For the X chromosome linked CpGs, when applied to small datasets, whose number of female samples or male samples is less than ten, such as dataset one, funnorm is designed to normalise female X chromosomes and male X chromosomes together by the functional normalisation. Compared to the non-normalised raw beta values, the density distributions of the corrected data generated by funnorm turn out to be much discordant in both female samples and male samples (e.g. Figure 4E). On the contrary, after the adjusted funnorm normalisation, the density distributions become more consistent in both sexes (Figure 4F). We can also observe the same trends from the bar plots in Figure 5B, the original funnorm greatly increases the variance in both sex groups, while the adjusted funnorm keeps the variance low. Furthermore, the sex explained fraction of variance reduced to 82.8% by the original funnorm, which is 92.7% in raw data and 93.0% after the adjusted funnorm normalisation (Table 2). Taken together, the above results indicate that the original funnorm is actually adding technical variation into the methylation data of X chromosomes for those small sample size datasets.

Fig. 5: Variance comparisons in the dataset one.

Fig. 6: A simplified schematic diagram illustrates the difference in the normalisation process between the original dasen and the interpolatedXY adjusted dasen.

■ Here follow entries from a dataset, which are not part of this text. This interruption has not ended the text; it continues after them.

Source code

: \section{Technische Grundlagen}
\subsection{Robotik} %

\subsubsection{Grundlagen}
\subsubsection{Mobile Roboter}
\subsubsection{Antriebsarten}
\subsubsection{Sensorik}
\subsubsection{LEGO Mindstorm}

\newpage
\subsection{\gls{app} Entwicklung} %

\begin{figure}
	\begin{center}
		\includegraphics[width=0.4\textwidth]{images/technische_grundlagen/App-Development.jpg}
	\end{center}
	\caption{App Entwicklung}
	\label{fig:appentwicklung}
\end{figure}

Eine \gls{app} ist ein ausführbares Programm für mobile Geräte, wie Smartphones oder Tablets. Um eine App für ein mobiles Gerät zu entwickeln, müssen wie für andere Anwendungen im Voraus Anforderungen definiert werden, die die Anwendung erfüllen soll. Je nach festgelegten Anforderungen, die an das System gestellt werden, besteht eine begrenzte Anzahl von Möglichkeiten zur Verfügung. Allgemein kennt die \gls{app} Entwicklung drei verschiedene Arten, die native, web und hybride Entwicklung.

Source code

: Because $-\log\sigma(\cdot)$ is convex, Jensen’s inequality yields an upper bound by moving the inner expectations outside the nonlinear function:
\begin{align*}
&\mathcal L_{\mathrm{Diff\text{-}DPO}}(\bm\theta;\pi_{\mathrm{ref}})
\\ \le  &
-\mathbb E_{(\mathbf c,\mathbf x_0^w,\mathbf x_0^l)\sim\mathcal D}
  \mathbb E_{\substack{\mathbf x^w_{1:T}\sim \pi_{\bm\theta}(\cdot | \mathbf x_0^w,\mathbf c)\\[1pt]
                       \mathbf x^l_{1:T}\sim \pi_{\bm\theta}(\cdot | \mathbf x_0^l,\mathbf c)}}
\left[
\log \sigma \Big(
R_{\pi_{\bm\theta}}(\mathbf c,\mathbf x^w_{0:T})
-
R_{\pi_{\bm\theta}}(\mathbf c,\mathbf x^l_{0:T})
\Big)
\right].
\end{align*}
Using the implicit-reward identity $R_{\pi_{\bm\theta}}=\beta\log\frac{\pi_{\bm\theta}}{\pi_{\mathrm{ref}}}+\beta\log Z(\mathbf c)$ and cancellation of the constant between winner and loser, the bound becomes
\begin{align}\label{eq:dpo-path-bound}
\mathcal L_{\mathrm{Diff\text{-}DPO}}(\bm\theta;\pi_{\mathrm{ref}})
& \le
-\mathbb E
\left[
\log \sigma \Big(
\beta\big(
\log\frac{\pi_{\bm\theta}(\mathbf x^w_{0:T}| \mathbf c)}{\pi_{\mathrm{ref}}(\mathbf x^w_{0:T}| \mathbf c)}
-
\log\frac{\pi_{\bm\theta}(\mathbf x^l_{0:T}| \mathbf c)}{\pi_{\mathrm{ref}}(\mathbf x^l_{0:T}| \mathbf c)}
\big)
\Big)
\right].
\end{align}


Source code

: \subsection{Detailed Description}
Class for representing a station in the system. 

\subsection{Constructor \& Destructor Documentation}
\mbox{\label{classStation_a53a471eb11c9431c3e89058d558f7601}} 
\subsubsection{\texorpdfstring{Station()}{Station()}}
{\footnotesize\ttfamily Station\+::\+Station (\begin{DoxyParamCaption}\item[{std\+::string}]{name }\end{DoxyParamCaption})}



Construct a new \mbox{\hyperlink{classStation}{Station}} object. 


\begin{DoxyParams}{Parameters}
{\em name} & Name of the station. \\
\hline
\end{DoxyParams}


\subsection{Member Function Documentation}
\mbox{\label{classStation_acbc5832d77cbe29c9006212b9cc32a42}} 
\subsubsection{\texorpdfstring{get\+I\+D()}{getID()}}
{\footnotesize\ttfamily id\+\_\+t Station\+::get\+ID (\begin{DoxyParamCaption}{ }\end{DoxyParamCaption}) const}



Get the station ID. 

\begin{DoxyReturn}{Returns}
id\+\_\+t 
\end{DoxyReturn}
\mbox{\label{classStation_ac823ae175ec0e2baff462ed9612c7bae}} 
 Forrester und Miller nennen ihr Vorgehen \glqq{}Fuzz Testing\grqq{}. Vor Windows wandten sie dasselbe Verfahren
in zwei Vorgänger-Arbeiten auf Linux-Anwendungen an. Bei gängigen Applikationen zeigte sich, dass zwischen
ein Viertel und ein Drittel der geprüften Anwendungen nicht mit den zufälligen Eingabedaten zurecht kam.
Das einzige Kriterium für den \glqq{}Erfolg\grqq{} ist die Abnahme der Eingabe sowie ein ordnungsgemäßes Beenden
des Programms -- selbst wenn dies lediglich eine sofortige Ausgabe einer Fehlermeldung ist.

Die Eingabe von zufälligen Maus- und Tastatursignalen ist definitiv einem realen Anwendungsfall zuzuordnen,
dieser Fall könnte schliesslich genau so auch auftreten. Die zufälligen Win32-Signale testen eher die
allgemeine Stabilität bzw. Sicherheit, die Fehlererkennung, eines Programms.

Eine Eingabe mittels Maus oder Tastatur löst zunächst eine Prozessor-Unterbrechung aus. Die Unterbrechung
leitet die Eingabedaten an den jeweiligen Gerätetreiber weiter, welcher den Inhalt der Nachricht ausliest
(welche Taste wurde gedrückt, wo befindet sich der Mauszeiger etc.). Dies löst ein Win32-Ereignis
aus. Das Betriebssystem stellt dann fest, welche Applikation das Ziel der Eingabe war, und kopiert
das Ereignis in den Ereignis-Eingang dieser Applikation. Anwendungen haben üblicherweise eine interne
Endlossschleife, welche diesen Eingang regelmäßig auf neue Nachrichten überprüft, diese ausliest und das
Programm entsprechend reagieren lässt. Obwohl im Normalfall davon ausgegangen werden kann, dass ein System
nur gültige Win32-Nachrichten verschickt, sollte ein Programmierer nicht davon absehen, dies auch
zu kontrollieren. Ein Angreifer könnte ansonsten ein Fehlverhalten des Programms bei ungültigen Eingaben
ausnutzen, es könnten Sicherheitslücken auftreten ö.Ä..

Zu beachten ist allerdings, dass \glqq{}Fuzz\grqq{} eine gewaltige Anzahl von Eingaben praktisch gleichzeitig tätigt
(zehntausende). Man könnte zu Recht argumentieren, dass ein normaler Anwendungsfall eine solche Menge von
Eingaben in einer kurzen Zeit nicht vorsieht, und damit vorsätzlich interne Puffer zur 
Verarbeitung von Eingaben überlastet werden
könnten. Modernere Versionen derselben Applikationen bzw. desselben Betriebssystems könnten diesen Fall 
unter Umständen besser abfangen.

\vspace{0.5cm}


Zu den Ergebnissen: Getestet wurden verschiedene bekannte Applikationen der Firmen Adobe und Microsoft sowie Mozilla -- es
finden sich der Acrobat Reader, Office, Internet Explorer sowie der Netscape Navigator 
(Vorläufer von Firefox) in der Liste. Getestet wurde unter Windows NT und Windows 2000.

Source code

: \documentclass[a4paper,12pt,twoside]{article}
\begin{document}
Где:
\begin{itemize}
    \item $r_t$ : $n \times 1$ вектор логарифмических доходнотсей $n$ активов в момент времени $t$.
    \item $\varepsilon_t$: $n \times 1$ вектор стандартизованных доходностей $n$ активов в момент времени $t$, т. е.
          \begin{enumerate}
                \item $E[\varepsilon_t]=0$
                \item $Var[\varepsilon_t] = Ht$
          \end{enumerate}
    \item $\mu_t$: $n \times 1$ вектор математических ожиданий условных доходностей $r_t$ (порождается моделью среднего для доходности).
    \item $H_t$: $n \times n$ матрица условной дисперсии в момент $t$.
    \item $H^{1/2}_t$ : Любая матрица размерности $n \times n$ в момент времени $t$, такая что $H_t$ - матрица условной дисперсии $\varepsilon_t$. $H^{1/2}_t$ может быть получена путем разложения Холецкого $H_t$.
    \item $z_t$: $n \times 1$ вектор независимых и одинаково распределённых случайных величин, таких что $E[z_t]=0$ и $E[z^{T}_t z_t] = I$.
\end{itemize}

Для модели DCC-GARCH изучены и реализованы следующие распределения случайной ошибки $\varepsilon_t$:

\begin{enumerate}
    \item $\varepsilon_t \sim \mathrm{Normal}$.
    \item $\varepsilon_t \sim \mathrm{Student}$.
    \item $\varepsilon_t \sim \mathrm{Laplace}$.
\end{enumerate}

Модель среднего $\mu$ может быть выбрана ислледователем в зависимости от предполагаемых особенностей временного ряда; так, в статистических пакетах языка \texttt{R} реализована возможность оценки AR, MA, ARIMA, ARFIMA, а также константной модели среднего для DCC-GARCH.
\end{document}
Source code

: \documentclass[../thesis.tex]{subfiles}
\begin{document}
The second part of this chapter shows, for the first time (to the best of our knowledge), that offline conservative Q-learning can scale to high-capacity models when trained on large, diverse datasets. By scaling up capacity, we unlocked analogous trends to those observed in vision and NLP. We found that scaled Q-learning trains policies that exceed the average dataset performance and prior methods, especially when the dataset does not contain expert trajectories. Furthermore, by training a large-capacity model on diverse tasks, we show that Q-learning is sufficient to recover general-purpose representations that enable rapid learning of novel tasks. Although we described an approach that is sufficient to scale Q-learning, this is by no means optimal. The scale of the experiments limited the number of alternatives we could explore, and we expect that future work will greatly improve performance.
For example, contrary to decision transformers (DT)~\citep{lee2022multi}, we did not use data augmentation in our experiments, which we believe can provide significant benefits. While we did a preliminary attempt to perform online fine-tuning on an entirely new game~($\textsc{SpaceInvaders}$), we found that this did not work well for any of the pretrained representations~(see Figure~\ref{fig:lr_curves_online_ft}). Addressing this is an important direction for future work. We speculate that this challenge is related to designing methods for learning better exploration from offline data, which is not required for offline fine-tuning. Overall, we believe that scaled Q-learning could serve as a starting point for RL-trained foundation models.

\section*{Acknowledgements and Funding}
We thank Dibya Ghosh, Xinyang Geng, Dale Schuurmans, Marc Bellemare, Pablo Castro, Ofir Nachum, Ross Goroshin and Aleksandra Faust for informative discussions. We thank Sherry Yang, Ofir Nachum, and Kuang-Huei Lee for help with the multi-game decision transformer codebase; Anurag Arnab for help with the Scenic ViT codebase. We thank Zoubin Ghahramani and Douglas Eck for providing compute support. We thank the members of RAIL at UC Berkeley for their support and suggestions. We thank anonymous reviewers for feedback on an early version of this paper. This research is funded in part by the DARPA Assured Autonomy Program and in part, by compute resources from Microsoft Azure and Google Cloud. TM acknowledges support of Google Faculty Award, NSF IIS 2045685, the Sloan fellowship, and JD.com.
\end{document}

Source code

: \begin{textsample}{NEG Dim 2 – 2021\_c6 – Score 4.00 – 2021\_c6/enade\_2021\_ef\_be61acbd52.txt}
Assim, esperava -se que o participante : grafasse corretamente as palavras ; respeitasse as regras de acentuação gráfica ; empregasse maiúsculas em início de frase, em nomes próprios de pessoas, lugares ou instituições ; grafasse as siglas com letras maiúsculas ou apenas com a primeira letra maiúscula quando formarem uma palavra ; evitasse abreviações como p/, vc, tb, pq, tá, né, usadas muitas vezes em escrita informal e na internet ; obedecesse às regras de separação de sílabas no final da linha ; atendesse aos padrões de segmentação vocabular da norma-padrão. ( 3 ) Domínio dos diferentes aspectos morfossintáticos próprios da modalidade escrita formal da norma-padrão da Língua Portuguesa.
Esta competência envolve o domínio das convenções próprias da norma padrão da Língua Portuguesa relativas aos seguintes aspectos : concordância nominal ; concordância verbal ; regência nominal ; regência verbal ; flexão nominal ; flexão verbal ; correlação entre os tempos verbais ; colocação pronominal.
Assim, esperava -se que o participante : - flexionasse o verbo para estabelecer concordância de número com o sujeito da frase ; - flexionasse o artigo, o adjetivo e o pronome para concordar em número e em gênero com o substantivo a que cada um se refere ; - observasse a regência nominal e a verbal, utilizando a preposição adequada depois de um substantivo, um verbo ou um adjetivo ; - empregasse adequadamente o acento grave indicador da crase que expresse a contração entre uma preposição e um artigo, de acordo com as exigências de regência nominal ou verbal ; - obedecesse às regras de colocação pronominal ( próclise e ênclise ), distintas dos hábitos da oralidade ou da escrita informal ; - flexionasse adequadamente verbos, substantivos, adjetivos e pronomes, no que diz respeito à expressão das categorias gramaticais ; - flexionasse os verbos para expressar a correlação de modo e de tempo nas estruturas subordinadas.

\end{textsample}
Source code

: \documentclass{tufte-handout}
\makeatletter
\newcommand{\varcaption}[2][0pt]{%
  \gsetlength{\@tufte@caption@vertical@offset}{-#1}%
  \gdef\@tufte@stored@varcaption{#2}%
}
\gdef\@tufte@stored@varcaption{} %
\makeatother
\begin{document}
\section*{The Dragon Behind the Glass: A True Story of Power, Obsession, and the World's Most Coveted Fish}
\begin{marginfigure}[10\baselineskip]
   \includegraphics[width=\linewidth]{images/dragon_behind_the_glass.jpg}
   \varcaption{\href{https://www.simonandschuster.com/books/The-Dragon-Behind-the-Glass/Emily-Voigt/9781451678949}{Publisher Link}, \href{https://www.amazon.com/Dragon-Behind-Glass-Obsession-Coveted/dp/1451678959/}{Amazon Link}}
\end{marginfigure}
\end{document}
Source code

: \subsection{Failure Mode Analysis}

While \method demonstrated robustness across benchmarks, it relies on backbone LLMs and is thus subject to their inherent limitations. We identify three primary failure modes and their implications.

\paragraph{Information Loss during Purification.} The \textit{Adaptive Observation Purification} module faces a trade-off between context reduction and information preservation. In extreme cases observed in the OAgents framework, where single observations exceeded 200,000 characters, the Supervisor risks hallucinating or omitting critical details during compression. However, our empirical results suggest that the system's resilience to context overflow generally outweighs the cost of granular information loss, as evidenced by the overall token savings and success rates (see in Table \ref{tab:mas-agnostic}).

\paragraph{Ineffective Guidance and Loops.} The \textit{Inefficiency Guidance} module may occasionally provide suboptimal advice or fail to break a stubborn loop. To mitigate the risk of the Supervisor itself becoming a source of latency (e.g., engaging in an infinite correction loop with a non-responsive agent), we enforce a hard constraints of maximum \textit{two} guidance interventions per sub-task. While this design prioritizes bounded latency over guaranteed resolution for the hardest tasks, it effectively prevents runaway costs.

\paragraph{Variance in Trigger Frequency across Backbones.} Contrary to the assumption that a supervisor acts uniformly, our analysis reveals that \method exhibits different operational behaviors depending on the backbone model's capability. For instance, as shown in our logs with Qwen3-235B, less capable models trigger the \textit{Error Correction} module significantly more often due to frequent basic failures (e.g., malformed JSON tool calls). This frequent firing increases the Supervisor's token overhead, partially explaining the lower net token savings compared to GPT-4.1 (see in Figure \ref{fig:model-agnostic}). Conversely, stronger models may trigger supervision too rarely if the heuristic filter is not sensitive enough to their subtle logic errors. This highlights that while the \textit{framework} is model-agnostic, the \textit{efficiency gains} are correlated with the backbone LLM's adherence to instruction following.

The original dasen normalises autosomes and sex chromosomes together, the mean methylation values of most X chromosome linked CpGs in females are higher than nearly half of the autosomal CpGs, whereas the values of the corresponding locus in males are relatively very low, thus the quantile normalisation algorithm employed by dasen to make all studied samples fit into a same distribution creating a systematic shift for many autosomal CpGs in two sexes. The adjusted dasen manages to avoid such an issue by doing quantile normalisation in autosomes separately and independently with sex chromosomes, and infer the corrected values of sex chromosomes by interpolating on autosomes. Red denotes female sample and blue denotes male sample, the long bar represents sorted autosomal CpGs and the short bar represents sorted X chromosome linked CpGs.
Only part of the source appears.